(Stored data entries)
---------------

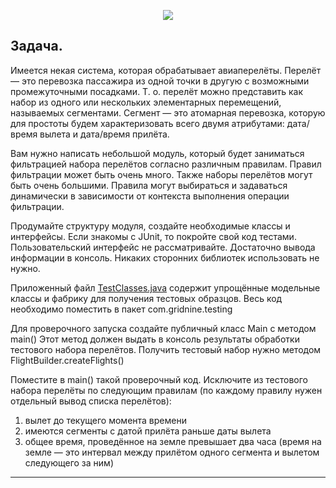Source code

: <p align="center"> 
<img src="https://proprikol.ru/wp-content/uploads/2020/12/samolety-krasivye-kartinki-41.jpg">
</p>
<div id="badges" align="center"> </div>

## Задача.

Имеется некая система, которая обрабатывает авиаперелёты. Перелёт — это перевозка пассажира из одной точки в другую
с возможными промежуточными посадками. Т. о. перелёт можно представить как набор из одного или нескольких элементарных
перемещений, называемых сегментами. Сегмент — это атомарная перевозка, которую для простоты будем характеризовать всего
двумя атрибутами: дата/время вылета и дата/время прилёта.

Вам нужно написать небольшой модуль, который будет заниматься фильтрацией набора перелётов согласно различным правилам.
Правил фильтрации может быть очень много. Также наборы перелётов могут быть очень большими. Правила могут выбираться и
задаваться динамически в зависимости от контекста выполнения операции фильтрации.

Продумайте структуру модуля, создайте необходимые классы и интерфейсы. Если знакомы с JUnit, то покройте свой код
тестами. Пользовательский интерфейс не рассматривайте. Достаточно вывода информации в консоль. Никаких сторонних
библиотек использовать не нужно.

Приложенный файл [TestClasses.java](https://github.com/Al3x3y86/FlightProcessingSystem/blob/master/TestClasses.java)
содержит упрощённые модельные классы и фабрику для получения тестовых образцов.
Весь код необходимо поместить в пакет com.gridnine.testing

Для проверочного запуска создайте публичный класс Main c методом main() Этот метод должен выдать в консоль результаты
обработки тестового набора перелётов. Получить тестовый набор нужно методом FlightBuilder.createFlights()

Поместите в main() такой проверочный код. Исключите из тестового набора перелёты по следующим правилам (по каждому
правилу нужен отдельный вывод списка перелётов):

1) вылет до текущего момента времени
2) имеются сегменты с датой прилёта раньше даты вылета
3) общее время, проведённое на земле превышает два часа (время на земле — это интервал между прилётом одного сегмента и
   вылетом следующего за ним)

___

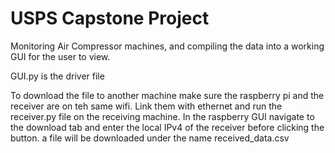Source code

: # USPS Capstone Project

Monitoring Air Compressor machines, and compiling the data into a working GUI for the user to view.

GUI.py is the driver file

To download the file to another machine make sure the raspberry pi and the receiver are on teh same wifi. Link them with ethernet and run the receiver.py file on the receiving machine. In the raspberry GUI navigate to the download tab and enter the local IPv4 of the receiver before clicking the button. a file will be downloaded under the name received_data.csv

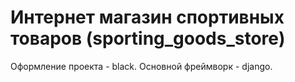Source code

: # Интернет магазин спортивных товаров (sporting_goods_store)

Оформление проекта - black.
Основной фреймворк - django.
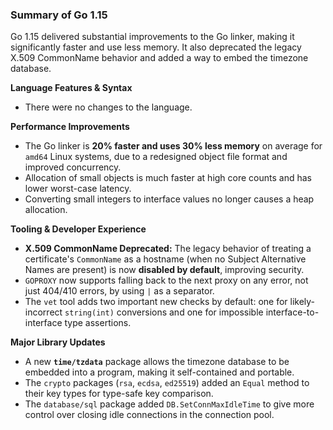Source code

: ### Summary of Go 1.15

Go 1.15 delivered substantial improvements to the Go linker, making it significantly faster and use less memory. It also deprecated the legacy X.509 CommonName behavior and added a way to embed the timezone database.

**Language Features & Syntax**
*   There were no changes to the language.

**Performance Improvements**
*   The Go linker is **20% faster and uses 30% less memory** on average for `amd64` Linux systems, due to a redesigned object file format and improved concurrency.
*   Allocation of small objects is much faster at high core counts and has lower worst-case latency.
*   Converting small integers to interface values no longer causes a heap allocation.

**Tooling & Developer Experience**
*   **X.509 CommonName Deprecated:** The legacy behavior of treating a certificate's `CommonName` as a hostname (when no Subject Alternative Names are present) is now **disabled by default**, improving security.
*   `GOPROXY` now supports falling back to the next proxy on any error, not just 404/410 errors, by using `|` as a separator.
*   The `vet` tool adds two important new checks by default: one for likely-incorrect `string(int)` conversions and one for impossible interface-to-interface type assertions.

**Major Library Updates**
*   A new **`time/tzdata`** package allows the timezone database to be embedded into a program, making it self-contained and portable.
*   The `crypto` packages (`rsa`, `ecdsa`, `ed25519`) added an `Equal` method to their key types for type-safe key comparison.
*   The `database/sql` package added `DB.SetConnMaxIdleTime` to give more control over closing idle connections in the connection pool.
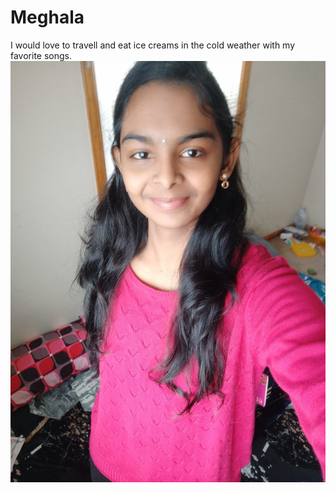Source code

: # Meghala
 I would love to travell and eat ice creams in the cold weather with my favorite songs. ![Adding my phots to AboutMe](Meghala.jpeg)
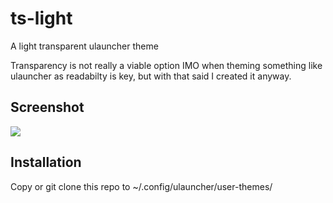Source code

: # ts-light
A  light transparent ulauncher theme

Transparency is not really a viable option IMO when theming something like ulauncher as readabilty is key,
but with that said I created it anyway.

## Screenshot
![](https://i.ibb.co/QFVTBV2/ts-light.jpg)

## Installation
Copy or git clone this repo to ~/.config/ulauncher/user-themes/
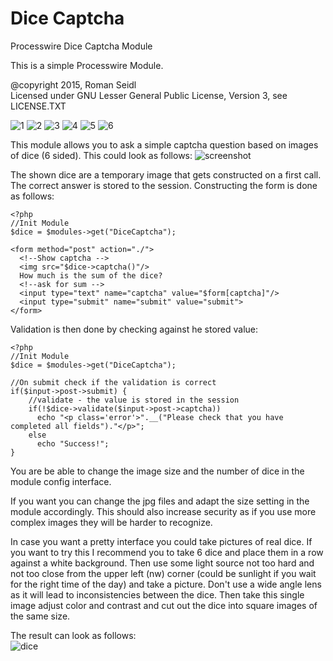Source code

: # Dice Captcha
Processwire Dice Captcha Module

This is a simple Processwire Module.

@copyright 2015, Roman Seidl  
Licensed under GNU Lesser General Public License, Version 3, see LICENSE.TXT

![1](https://raw.githubusercontent.com/romanseidl/dice-captcha/master/DiceCaptcha/1.jpg) ![2](https://raw.githubusercontent.com/romanseidl/dice-captcha/master/DiceCaptcha/2.jpg) ![3](https://raw.githubusercontent.com/romanseidl/dice-captcha/master/DiceCaptcha/3.jpg) ![4](https://raw.githubusercontent.com/romanseidl/dice-captcha/master/DiceCaptcha/4.jpg) ![5](https://raw.githubusercontent.com/romanseidl/dice-captcha/master/DiceCaptcha/5.jpg) ![6](https://raw.githubusercontent.com/romanseidl/dice-captcha/master/DiceCaptcha/6.jpg)

This module allows you to ask a simple captcha question based on images of dice (6 sided). This could look as follows:
![screenshot](https://raw.githubusercontent.com/romanseidl/dice-captcha/readme/screen.png)

The shown dice are a temporary image that gets constructed on a first call. The correct answer is stored to the session. Constructing the form is done as follows:
 
    <?php
    //Init Module
    $dice = $modules->get("DiceCaptcha"); 
    
    <form method="post" action="./">
      <!--Show captcha -->
      <img src="$dice->captcha()"/>
      How much is the sum of the dice?
      <!--ask for sum -->
      <input type="text" name="captcha" value="$form[captcha]"/>
      <input type="submit" name="submit" value="submit">
    </form>

Validation is then done by checking against he stored value:
 
    <?php
    //Init Module
    $dice = $modules->get("DiceCaptcha"); 
    
    //On submit check if the validation is correct
    if($input->post->submit) {
        //validate - the value is stored in the session
        if(!$dice->validate($input->post->captcha)) 
          echo "<p class='error'>".__("Please check that you have completed all fields")."</p>";
        else
          echo "Success!";
    }

You are be able to change the image size and the number of dice in the module config interface.

If you want you can change the jpg files and adapt the size setting in the module accordingly. This should also increase security as if you use more complex images they will be harder to recognize. 

In case you want a pretty interface you could take pictures of real dice. If you want to try this I recommend you to take 6 dice and place them in a row against a white background. Then use some light source not too hard and not too close from the upper left (nw) corner (could be sunlight if you wait for the right time of the day) and take a picture. Don't use a wide angle lens as it will lead to inconsistencies between the dice. Then take this single image adjust color and contrast and cut out the dice into square images of the same size.

The result can look as follows:  
![dice](https://raw.githubusercontent.com/romanseidl/dice-captcha/readme/dice.png)
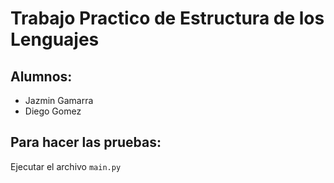 # Trabajo Practico de Estructura de los Lenguajes 

## Alumnos: 
- Jazmin Gamarra 
- Diego Gomez 

## Para hacer las pruebas: 
Ejecutar el archivo `main.py`

    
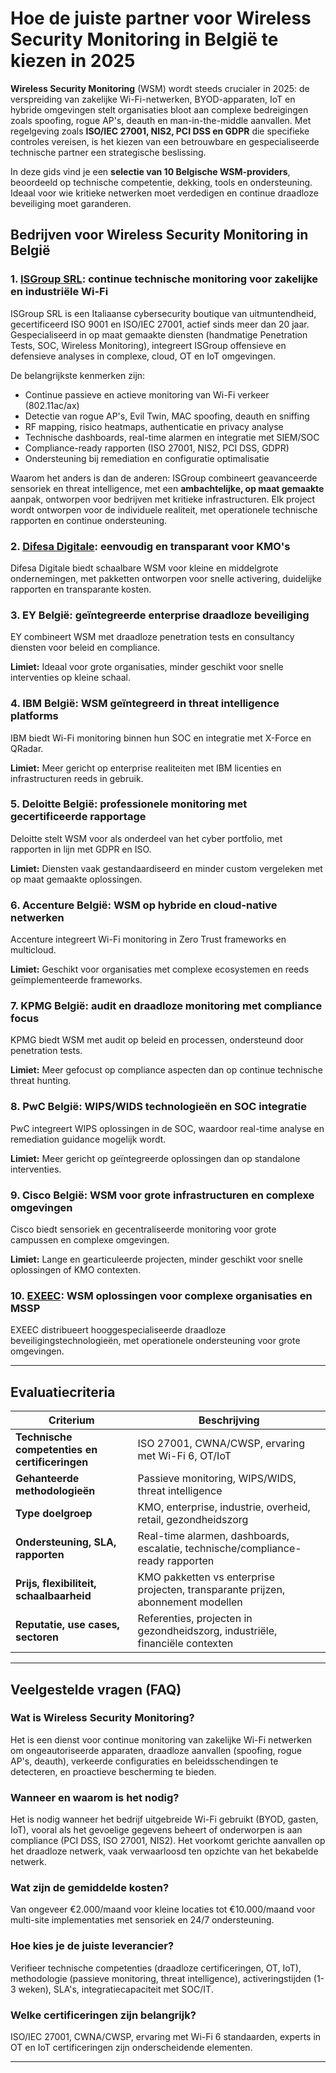 # Hoe de juiste partner voor Wireless Security Monitoring in België te kiezen in 2025

**Wireless Security Monitoring** (WSM) wordt steeds crucialer in 2025: de verspreiding van zakelijke Wi-Fi-netwerken, BYOD-apparaten, IoT en hybride omgevingen stelt organisaties bloot aan complexe bedreigingen zoals spoofing, rogue AP's, deauth en man-in-the-middle aanvallen. Met regelgeving zoals **ISO/IEC 27001, NIS2, PCI DSS en GDPR** die specifieke controles vereisen, is het kiezen van een betrouwbare en gespecialiseerde technische partner een strategische beslissing.

In deze gids vind je een **selectie van 10 Belgische WSM-providers**, beoordeeld op technische competentie, dekking, tools en ondersteuning. Ideaal voor wie kritieke netwerken moet verdedigen en continue draadloze beveiliging moet garanderen.

## Bedrijven voor Wireless Security Monitoring in België

### 1. [ISGroup SRL](https://www.isgroup.it/it/index.html): continue technische monitoring voor zakelijke en industriële Wi-Fi
ISGroup SRL is een Italiaanse cybersecurity boutique van uitmuntendheid, gecertificeerd ISO 9001 en ISO/IEC 27001, actief sinds meer dan 20 jaar. Gespecialiseerd in op maat gemaakte diensten (handmatige Penetration Tests, SOC, Wireless Monitoring), integreert ISGroup offensieve en defensieve analyses in complexe, cloud, OT en IoT omgevingen.

De belangrijkste kenmerken zijn:
* Continue passieve en actieve monitoring van Wi-Fi verkeer (802.11ac/ax)
* Detectie van rogue AP's, Evil Twin, MAC spoofing, deauth en sniffing
* RF mapping, risico heatmaps, authenticatie en privacy analyse
* Technische dashboards, real-time alarmen en integratie met SIEM/SOC
* Compliance-ready rapporten (ISO 27001, NIS2, PCI DSS, GDPR)
* Ondersteuning bij remediation en configuratie optimalisatie

Waarom het anders is dan de anderen:
ISGroup combineert geavanceerde sensoriek en threat intelligence, met een **ambachtelijke, op maat gemaakte** aanpak, ontworpen voor bedrijven met kritieke infrastructuren. Elk project wordt ontworpen voor de individuele realiteit, met operationele technische rapporten en continue ondersteuning.

### 2. [Difesa Digitale](https://www.difesadigitale.it/): eenvoudig en transparant voor KMO's

Difesa Digitale biedt schaalbare WSM voor kleine en middelgrote ondernemingen, met pakketten ontworpen voor snelle activering, duidelijke rapporten en transparante kosten.

### 3. EY België: geïntegreerde enterprise draadloze beveiliging

EY combineert WSM met draadloze penetration tests en consultancy diensten voor beleid en compliance.

**Limiet:** Ideaal voor grote organisaties, minder geschikt voor snelle interventies op kleine schaal.

### 4. IBM België: WSM geïntegreerd in threat intelligence platforms
IBM biedt Wi-Fi monitoring binnen hun SOC en integratie met X-Force en QRadar.

**Limiet:** Meer gericht op enterprise realiteiten met IBM licenties en infrastructuren reeds in gebruik.

### 5. Deloitte België: professionele monitoring met gecertificeerde rapportage

Deloitte stelt WSM voor als onderdeel van het cyber portfolio, met rapporten in lijn met GDPR en ISO.

**Limiet:** Diensten vaak gestandaardiseerd en minder custom vergeleken met op maat gemaakte oplossingen.

### 6. Accenture België: WSM op hybride en cloud-native netwerken

Accenture integreert Wi-Fi monitoring in Zero Trust frameworks en multicloud.

**Limiet:** Geschikt voor organisaties met complexe ecosystemen en reeds geïmplementeerde frameworks.

### 7. KPMG België: audit en draadloze monitoring met compliance focus

KPMG biedt WSM met audit op beleid en processen, ondersteund door penetration tests.

**Limiet:** Meer gefocust op compliance aspecten dan op continue technische threat hunting.

### 8. PwC België: WIPS/WIDS technologieën en SOC integratie

PwC integreert WIPS oplossingen in de SOC, waardoor real-time analyse en remediation guidance mogelijk wordt.

**Limiet:** Meer gericht op geïntegreerde oplossingen dan op standalone interventies.

### 9. Cisco België: WSM voor grote infrastructuren en complexe omgevingen

Cisco biedt sensoriek en gecentraliseerde monitoring voor grote campussen en complexe omgevingen.

**Limiet:** Lange en gearticuleerde projecten, minder geschikt voor snelle oplossingen of KMO contexten.

### 10. [EXEEC](https://exeec.com/): WSM oplossingen voor complexe organisaties en MSSP

EXEEC distribueert hooggespecialiseerde draadloze beveiligingstechnologieën, met operationele ondersteuning voor grote omgevingen.

---

## Evaluatiecriteria

| Criterium                          | Beschrijving                                                                 |
|----------------------------------|------------------------------------------------------------------------------|
| **Technische competenties en certificeringen** | ISO 27001, CWNA/CWSP, ervaring met Wi-Fi 6, OT/IoT                      |
| **Gehanteerde methodologieën**         | Passieve monitoring, WIPS/WIDS, threat intelligence                         |
| **Type doelgroep**| KMO, enterprise, industrie, overheid, retail, gezondheidszorg                             |
| **Ondersteuning, SLA, rapporten**        | Real-time alarmen, dashboards, escalatie, technische/compliance-ready rapporten   |
| **Prijs, flexibiliteit, schaalbaarheid** | KMO pakketten vs enterprise projecten, transparante prijzen, abonnement modellen |
| **Reputatie, use cases, sectoren** | Referenties, projecten in gezondheidszorg, industriële, financiële contexten          |

---

## Veelgestelde vragen (FAQ)

### Wat is Wireless Security Monitoring?
Het is een dienst voor continue monitoring van zakelijke Wi-Fi netwerken om ongeautoriseerde apparaten, draadloze aanvallen (spoofing, rogue AP's, deauth), verkeerde configuraties en beleidsschendingen te detecteren, en proactieve bescherming te bieden.

### Wanneer en waarom is het nodig?
Het is nodig wanneer het bedrijf uitgebreide Wi-Fi gebruikt (BYOD, gasten, IoT), vooral als het gevoelige gegevens beheert of onderworpen is aan compliance (PCI DSS, ISO 27001, NIS2). Het voorkomt gerichte aanvallen op het draadloze netwerk, vaak verwaarloosd ten opzichte van het bekabelde netwerk.

### Wat zijn de gemiddelde kosten?
Van ongeveer €2.000/maand voor kleine locaties tot €10.000/maand voor multi-site implementaties met sensoriek en 24/7 ondersteuning.

### Hoe kies je de juiste leverancier?
Verifieer technische competenties (draadloze certificeringen, OT, IoT), methodologie (passieve monitoring, threat intelligence), activeringstijden (1-3 weken), SLA's, integratiecapaciteit met SOC/IT.

### Welke certificeringen zijn belangrijk?
ISO/IEC 27001, CWNA/CWSP, ervaring met Wi-Fi 6 standaarden, experts in OT en IoT certificeringen zijn onderscheidende elementen.

---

---------------

Your goal: Please return only the lines from the top of the data through the line with "двумя атрибутами: дата/время", exactly as written, and drop every picture.

Written solution:
Source code

: <p align="center"> 
<img src="https://proprikol.ru/wp-content/uploads/2020/12/samolety-krasivye-kartinki-41.jpg">
</p>
<div id="badges" align="center"> </div>

## Задача.

Имеется некая система, которая обрабатывает авиаперелёты. Перелёт — это перевозка пассажира из одной точки в другую
с возможными промежуточными посадками. Т. о. перелёт можно представить как набор из одного или нескольких элементарных
перемещений, называемых сегментами. Сегмент — это атомарная перевозка, которую для простоты будем характеризовать всего
двумя атрибутами: дата/время вылета и дата/время прилёта.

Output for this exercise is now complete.